Il y a des leaders qui ne paniquent pas et d’autres qui affichent une sérénité à toute épreuve. Il y a une nuance et clairement, Primoz Roglic, solide maillot rouge, fait partie de la deuxième catégorie. Sur des rampes abominables, vers Los Machucos, il avait des raisons de se méfier, sur un terrain qui n’est pas tout à fait le sien et face à des purs grimpeurs qui ont beaucoup de temps à reprendre, depuis le contre-la-montre de Pau. Mais personne ne lui a arraché ne serait-ce qu’un rictus. Le garçon sait ce qu’il fait et son plan tient en trois petits mots : gagner la Vuelta. Au pied de l’ascension finale, il est resté discret, à surveiller Miguel Angel Lopez, le seul que l’on pensait capable d’inverser la tendance. Puis il a compris que le Colombien ne lui ferait pas mal aux jambes aujourd’hui et il s’est mis en tête de creuser son avance au classement général. On n’est jamais trop prudent.

« Ce n’est jamais assez, même si vous avez dix minutes d’avance », disait le bonhomme après le contre-la-montre du début de semaine. A ce rythme-là, malgré tout, le maillot rouge est en train de devenir une seconde peau pour le leader de Jumbo-Visma, car dans le sillage d’un Pogacar qui faisait marcher à plein l’alliance slovène, Roglic a fait plus que grappiller ce vendredi. Tout le monde était déjà loin, désormais, tout le monde est très loin. Grand prince et fin tacticien, aussi, Roglic a laissé la victoire à son jeune compatriote, sensation des deux dernières semaines et désormais sur le podium du classement général. Ce n’est pas que le maillot rouge ait besoin d’un équipier supplémentaire, mais Pogacar a désormais une petite dette envers lui, ce qui peut aider dans un mauvais jour. Il vaut mieux ça que de faire course à part, séparés de seulement quelques mètres, comme l’ont fait Valverde et Quintana dans la montée finale.

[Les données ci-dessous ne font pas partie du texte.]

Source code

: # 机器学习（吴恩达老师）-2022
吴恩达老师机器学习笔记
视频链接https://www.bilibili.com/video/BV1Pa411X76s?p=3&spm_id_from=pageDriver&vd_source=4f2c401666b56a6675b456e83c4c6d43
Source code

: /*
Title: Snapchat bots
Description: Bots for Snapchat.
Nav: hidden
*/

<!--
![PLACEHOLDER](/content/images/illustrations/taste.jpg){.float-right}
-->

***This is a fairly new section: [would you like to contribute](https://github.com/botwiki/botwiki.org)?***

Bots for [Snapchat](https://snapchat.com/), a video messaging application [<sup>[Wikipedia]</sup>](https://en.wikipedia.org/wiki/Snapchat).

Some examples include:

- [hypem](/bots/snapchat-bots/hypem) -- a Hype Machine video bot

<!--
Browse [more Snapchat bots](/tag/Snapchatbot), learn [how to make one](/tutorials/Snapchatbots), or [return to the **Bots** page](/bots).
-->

Le Giro pour apprendre, la Vuelta pour gagner

Pour Roglic, donc, c’est désormais une voie royale qui se profile jusqu’à Madrid. Bien sûr, il reste de sacrés morceaux de montagne à digérer, mais il s’est offert un droit à l’erreur, avec deux minutes et vingt-cinq secondes d’avance sur Valverde, son dauphin, et plus de trois sur ceux qui suivent, dans l’ordre Pogacar, Lopez et Quintana. Surtout, comme Simon Yates il y a un an, le Slovène a l’expérience du Giro, où il a loupé la victoire finale, pour ne pas se rater une deuxième fois. « Bien sûr, vous apprenez de vos erreurs, explique Addy Engels, directeur sportif de l’équipe néerlandaise. Mais le plus important, c’est que Primoz s’est déjà retrouvé dans cette position d’être un favori, dans la bagarre pour le maillot de leader. » A 29 ans, il est tout proche de conclure, pour ce qui n’est que sa troisième tentative en tant que leader sur une course de trois semaines. Primoz Roglic ne sera alors plus un sauteur à ski devenu cycliste, mais juste un cycliste qui remporte des grands tours. Ils ne sont pas nombreux et ça suffira largement à le rendre spécial.